__Supplied entries__

★ ★ ★ ★ ★ ★ ★

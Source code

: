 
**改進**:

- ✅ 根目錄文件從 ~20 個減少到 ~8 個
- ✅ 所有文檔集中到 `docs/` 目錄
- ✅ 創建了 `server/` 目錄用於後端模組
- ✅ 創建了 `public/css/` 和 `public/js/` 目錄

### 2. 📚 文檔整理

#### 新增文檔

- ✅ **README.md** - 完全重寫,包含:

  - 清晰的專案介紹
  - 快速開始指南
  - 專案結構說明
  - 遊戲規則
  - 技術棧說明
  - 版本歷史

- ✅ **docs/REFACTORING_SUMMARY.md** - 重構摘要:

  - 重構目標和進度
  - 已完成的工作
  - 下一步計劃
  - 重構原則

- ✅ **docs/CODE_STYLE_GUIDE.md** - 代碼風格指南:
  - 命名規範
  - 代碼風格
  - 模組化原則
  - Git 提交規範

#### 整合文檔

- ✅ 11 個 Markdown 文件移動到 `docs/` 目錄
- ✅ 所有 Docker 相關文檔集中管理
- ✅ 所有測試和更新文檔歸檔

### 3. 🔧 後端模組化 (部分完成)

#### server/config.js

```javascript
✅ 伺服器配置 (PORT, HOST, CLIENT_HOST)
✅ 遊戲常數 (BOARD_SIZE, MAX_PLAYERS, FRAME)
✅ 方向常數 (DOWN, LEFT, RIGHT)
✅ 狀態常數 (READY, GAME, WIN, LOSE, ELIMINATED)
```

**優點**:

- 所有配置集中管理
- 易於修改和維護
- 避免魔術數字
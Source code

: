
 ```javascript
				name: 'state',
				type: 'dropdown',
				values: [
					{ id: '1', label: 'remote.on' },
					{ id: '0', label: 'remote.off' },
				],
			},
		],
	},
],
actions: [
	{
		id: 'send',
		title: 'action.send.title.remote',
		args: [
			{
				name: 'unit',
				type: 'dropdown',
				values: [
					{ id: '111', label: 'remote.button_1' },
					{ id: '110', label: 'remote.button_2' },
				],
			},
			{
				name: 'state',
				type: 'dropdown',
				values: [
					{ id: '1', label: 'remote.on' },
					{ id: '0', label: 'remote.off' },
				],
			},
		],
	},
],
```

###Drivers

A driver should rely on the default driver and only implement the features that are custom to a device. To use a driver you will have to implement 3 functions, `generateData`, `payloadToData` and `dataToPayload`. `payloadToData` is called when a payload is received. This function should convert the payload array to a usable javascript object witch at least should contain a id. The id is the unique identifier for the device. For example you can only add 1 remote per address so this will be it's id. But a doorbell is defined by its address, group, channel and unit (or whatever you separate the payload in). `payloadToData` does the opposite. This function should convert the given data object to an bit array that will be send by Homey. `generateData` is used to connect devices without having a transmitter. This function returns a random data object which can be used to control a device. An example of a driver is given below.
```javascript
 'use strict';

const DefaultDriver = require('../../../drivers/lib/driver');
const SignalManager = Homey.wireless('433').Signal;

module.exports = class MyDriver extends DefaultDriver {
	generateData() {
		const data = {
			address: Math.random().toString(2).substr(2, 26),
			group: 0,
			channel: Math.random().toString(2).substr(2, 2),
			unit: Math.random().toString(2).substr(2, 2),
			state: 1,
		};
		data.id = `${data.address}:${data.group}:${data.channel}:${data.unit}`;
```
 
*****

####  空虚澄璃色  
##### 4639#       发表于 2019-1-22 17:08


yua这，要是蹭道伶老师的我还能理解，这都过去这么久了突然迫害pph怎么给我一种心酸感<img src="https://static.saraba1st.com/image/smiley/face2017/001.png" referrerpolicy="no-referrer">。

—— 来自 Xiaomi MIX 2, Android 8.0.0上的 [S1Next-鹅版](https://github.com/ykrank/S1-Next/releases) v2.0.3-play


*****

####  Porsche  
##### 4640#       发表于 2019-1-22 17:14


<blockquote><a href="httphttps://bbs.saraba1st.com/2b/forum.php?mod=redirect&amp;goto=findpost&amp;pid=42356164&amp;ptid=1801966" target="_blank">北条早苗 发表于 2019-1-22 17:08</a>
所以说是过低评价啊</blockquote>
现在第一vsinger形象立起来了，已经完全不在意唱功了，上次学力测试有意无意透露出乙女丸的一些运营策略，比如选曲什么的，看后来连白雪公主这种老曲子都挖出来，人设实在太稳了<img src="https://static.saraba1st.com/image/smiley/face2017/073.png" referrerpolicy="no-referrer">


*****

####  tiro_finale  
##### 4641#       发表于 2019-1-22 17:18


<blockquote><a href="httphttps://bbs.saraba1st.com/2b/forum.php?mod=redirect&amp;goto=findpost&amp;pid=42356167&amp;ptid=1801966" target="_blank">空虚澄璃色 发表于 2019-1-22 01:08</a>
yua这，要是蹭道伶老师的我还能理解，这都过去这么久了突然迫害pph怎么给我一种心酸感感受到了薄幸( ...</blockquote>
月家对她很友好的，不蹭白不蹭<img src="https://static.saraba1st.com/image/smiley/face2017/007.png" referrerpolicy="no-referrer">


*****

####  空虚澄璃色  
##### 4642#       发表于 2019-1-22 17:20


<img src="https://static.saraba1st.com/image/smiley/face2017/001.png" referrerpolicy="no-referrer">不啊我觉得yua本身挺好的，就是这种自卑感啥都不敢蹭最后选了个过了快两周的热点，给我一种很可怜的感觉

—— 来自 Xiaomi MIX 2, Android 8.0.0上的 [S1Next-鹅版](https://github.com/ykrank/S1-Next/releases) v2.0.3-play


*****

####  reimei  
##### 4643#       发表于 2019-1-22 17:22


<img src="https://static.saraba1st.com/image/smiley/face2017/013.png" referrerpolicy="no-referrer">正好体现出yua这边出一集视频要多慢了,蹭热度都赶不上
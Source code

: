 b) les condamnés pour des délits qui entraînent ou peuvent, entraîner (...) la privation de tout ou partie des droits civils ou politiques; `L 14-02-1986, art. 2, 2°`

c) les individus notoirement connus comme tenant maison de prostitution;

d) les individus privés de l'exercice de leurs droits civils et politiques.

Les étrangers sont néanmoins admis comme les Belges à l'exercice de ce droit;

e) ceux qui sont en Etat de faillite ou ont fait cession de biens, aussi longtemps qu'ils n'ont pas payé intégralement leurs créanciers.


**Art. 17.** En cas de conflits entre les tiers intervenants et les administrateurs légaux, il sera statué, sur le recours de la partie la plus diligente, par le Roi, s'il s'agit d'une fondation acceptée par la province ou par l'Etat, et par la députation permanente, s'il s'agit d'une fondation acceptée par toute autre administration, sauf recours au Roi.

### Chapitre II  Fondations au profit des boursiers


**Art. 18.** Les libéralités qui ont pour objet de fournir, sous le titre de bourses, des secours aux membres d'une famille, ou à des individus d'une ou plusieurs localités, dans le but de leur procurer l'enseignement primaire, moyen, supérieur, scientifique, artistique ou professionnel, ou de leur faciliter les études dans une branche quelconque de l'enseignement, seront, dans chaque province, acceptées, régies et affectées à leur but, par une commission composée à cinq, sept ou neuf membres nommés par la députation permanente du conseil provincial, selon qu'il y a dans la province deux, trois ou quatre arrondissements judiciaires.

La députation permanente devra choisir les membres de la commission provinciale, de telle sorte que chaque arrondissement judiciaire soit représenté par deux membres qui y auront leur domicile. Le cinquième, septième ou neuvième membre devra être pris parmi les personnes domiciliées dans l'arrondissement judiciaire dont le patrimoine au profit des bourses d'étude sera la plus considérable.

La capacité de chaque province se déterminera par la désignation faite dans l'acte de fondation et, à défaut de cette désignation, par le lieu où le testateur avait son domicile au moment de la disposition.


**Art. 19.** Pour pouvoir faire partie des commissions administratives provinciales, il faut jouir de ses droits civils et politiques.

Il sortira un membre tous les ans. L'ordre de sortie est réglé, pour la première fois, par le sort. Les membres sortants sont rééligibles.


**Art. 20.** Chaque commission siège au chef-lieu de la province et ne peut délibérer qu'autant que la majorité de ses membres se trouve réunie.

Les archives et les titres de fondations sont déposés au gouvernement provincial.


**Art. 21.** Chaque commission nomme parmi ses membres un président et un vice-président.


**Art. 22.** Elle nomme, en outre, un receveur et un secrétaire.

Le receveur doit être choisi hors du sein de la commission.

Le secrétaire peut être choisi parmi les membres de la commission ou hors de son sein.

★ ★ ★ ★ ★ ★ ★

__Problem__
Which lines above hold the string "membres"? Copy every one of them.

__Task output__
**Art. 18.** Les libéralités qui ont pour objet de fournir, sous le titre de bourses, des secours aux membres d'une famille, ou à des individus d'une ou plusieurs localités, dans le but de leur procurer l'enseignement primaire, moyen, supérieur, scientifique, artistique ou professionnel, ou de leur faciliter les études dans une branche quelconque de l'enseignement, seront, dans chaque province, acceptées, régies et affectées à leur but, par une commission composée à cinq, sept ou neuf membres nommés par la députation permanente du conseil provincial, selon qu'il y a dans la province deux, trois ou quatre arrondissements judiciaires.
La députation permanente devra choisir les membres de la commission provinciale, de telle sorte que chaque arrondissement judiciaire soit représenté par deux membres qui y auront leur domicile. Le cinquième, septième ou neuvième membre devra être pris parmi les personnes domiciliées dans l'arrondissement judiciaire dont le patrimoine au profit des bourses d'étude sera la plus considérable.
Il sortira un membre tous les ans. L'ordre de sortie est réglé, pour la première fois, par le sort. Les membres sortants sont rééligibles.
**Art. 20.** Chaque commission siège au chef-lieu de la province et ne peut délibérer qu'autant que la majorité de ses membres se trouve réunie.
**Art. 21.** Chaque commission nomme parmi ses membres un président et un vice-président.
Le secrétaire peut être choisi parmi les membres de la commission ou hors de son sein.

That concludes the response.